### What is being asked
The required output is the exact run of lines below that opens at the line with "[2]三月戊辰（二十七日），和帝临幸太学，饮宴射箭，举行飨射之礼。大赦天下。" and closes at the line with "[6]有三个州发生水灾。".

### Records supplied
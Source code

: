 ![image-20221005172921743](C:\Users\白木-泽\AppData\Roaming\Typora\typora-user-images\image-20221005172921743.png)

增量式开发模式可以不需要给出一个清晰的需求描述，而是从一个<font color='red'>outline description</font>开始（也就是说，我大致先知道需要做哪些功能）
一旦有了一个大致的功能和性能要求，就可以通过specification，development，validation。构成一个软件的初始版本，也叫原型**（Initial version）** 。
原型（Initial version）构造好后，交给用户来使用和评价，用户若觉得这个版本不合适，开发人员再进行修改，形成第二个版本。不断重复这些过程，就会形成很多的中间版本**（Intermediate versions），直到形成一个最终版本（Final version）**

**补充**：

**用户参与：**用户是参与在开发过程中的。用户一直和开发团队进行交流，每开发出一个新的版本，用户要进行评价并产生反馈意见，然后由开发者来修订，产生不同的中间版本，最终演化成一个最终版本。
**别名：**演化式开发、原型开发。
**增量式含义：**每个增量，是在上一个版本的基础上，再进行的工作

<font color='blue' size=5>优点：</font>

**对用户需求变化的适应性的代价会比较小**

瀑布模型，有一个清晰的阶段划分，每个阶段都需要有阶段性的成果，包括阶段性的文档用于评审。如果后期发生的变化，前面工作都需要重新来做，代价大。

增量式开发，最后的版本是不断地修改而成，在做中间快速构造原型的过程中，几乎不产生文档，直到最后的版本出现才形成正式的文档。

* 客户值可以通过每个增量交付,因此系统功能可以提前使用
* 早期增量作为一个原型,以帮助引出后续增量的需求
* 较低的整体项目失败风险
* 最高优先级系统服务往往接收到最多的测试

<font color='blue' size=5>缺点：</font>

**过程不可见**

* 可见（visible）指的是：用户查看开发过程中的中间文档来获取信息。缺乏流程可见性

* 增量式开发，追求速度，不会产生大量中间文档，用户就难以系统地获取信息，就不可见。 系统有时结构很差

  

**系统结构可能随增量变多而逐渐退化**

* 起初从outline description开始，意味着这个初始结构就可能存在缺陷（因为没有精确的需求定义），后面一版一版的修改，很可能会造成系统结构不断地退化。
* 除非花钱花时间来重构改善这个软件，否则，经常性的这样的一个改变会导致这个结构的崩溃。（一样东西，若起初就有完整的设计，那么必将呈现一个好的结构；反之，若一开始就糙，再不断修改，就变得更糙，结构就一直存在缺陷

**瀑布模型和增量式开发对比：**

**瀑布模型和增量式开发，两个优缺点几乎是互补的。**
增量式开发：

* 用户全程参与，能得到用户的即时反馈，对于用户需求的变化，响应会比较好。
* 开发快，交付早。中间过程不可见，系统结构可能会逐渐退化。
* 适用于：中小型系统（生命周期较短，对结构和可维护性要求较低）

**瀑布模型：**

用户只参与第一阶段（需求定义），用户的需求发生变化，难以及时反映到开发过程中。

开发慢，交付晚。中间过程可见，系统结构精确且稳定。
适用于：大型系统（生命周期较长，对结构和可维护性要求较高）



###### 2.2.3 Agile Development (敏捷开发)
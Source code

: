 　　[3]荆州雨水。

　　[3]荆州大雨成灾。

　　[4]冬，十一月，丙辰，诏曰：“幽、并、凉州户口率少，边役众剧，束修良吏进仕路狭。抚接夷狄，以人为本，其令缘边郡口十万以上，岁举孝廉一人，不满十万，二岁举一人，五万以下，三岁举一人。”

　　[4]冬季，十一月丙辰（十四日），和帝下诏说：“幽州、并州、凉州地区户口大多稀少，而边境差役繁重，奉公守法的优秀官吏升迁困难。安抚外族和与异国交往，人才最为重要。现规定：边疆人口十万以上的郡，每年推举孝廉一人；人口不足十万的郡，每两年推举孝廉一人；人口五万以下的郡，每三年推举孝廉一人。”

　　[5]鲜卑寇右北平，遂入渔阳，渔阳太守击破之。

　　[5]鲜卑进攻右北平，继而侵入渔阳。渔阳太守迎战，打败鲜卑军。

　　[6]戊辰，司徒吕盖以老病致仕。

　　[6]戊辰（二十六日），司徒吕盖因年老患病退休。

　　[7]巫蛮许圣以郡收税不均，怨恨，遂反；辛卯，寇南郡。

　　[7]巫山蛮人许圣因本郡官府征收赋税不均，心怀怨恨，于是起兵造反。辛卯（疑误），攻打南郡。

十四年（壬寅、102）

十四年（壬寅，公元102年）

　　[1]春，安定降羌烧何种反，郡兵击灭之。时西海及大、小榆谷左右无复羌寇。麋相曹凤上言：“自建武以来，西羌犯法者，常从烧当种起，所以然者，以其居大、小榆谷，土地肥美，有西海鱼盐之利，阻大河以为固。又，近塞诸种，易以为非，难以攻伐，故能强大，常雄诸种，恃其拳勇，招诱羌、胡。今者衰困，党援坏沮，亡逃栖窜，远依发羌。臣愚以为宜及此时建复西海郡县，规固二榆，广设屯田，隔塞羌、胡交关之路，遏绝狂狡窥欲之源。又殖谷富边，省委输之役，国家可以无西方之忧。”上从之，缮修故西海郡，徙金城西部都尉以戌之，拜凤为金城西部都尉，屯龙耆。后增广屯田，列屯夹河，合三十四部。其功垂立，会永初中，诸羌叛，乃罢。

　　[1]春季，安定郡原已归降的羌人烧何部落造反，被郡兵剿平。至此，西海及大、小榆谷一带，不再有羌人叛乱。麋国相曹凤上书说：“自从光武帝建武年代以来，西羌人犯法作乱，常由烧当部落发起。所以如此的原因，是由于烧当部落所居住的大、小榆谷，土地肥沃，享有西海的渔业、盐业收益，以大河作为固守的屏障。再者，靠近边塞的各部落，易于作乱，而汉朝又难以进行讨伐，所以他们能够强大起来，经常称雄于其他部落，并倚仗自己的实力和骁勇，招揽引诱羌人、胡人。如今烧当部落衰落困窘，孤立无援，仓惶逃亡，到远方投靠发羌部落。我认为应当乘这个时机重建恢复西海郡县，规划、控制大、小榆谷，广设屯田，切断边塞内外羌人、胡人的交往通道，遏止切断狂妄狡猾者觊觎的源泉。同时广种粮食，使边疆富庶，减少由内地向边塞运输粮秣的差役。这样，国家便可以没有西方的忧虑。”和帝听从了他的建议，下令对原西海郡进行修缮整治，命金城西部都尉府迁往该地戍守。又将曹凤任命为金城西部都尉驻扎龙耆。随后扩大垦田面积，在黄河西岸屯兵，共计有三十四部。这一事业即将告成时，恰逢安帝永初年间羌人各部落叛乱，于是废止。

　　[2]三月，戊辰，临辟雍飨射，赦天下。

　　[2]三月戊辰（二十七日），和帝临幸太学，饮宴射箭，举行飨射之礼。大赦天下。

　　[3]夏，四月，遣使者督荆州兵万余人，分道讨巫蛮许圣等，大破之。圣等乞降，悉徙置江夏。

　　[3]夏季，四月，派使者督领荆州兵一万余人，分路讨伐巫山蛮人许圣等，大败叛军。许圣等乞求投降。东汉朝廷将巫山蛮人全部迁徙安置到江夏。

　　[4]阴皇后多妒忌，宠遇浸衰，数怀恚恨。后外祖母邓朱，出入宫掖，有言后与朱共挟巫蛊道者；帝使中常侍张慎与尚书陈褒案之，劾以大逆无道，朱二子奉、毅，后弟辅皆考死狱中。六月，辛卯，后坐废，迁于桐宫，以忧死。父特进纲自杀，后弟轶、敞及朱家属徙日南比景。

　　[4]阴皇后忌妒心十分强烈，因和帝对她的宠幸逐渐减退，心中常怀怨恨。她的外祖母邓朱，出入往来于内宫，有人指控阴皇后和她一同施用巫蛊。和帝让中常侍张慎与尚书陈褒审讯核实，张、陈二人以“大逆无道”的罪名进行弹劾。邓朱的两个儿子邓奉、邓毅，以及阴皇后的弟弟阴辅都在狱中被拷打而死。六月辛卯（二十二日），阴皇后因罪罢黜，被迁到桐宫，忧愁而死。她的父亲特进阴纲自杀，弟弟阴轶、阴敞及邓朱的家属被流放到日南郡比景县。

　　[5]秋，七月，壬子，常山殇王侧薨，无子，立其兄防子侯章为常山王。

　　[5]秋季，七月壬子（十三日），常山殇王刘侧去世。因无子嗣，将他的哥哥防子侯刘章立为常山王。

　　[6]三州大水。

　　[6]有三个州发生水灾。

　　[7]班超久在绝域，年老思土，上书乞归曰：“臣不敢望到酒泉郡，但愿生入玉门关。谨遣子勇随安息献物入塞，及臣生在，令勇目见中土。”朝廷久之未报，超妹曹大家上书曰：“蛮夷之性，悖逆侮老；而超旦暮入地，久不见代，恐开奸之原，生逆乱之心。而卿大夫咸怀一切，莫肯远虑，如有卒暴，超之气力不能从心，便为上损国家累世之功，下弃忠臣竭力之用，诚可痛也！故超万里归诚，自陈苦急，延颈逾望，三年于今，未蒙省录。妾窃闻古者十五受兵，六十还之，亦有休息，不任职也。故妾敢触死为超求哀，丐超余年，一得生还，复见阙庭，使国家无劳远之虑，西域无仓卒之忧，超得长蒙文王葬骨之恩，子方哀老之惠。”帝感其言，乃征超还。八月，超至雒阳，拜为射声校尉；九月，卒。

### Written response
　　[2]三月戊辰（二十七日），和帝临幸太学，饮宴射箭，举行飨射之礼。大赦天下。

　　[3]夏，四月，遣使者督荆州兵万余人，分道讨巫蛮许圣等，大破之。圣等乞降，悉徙置江夏。

　　[3]夏季，四月，派使者督领荆州兵一万余人，分路讨伐巫山蛮人许圣等，大败叛军。许圣等乞求投降。东汉朝廷将巫山蛮人全部迁徙安置到江夏。

　　[4]阴皇后多妒忌，宠遇浸衰，数怀恚恨。后外祖母邓朱，出入宫掖，有言后与朱共挟巫蛊道者；帝使中常侍张慎与尚书陈褒案之，劾以大逆无道，朱二子奉、毅，后弟辅皆考死狱中。六月，辛卯，后坐废，迁于桐宫，以忧死。父特进纲自杀，后弟轶、敞及朱家属徙日南比景。

　　[4]阴皇后忌妒心十分强烈，因和帝对她的宠幸逐渐减退，心中常怀怨恨。她的外祖母邓朱，出入往来于内宫，有人指控阴皇后和她一同施用巫蛊。和帝让中常侍张慎与尚书陈褒审讯核实，张、陈二人以“大逆无道”的罪名进行弹劾。邓朱的两个儿子邓奉、邓毅，以及阴皇后的弟弟阴辅都在狱中被拷打而死。六月辛卯（二十二日），阴皇后因罪罢黜，被迁到桐宫，忧愁而死。她的父亲特进阴纲自杀，弟弟阴轶、阴敞及邓朱的家属被流放到日南郡比景县。

　　[5]秋，七月，壬子，常山殇王侧薨，无子，立其兄防子侯章为常山王。

　　[5]秋季，七月壬子（十三日），常山殇王刘侧去世。因无子嗣，将他的哥哥防子侯刘章立为常山王。

　　[6]三州大水。

　　[6]有三个州发生水灾。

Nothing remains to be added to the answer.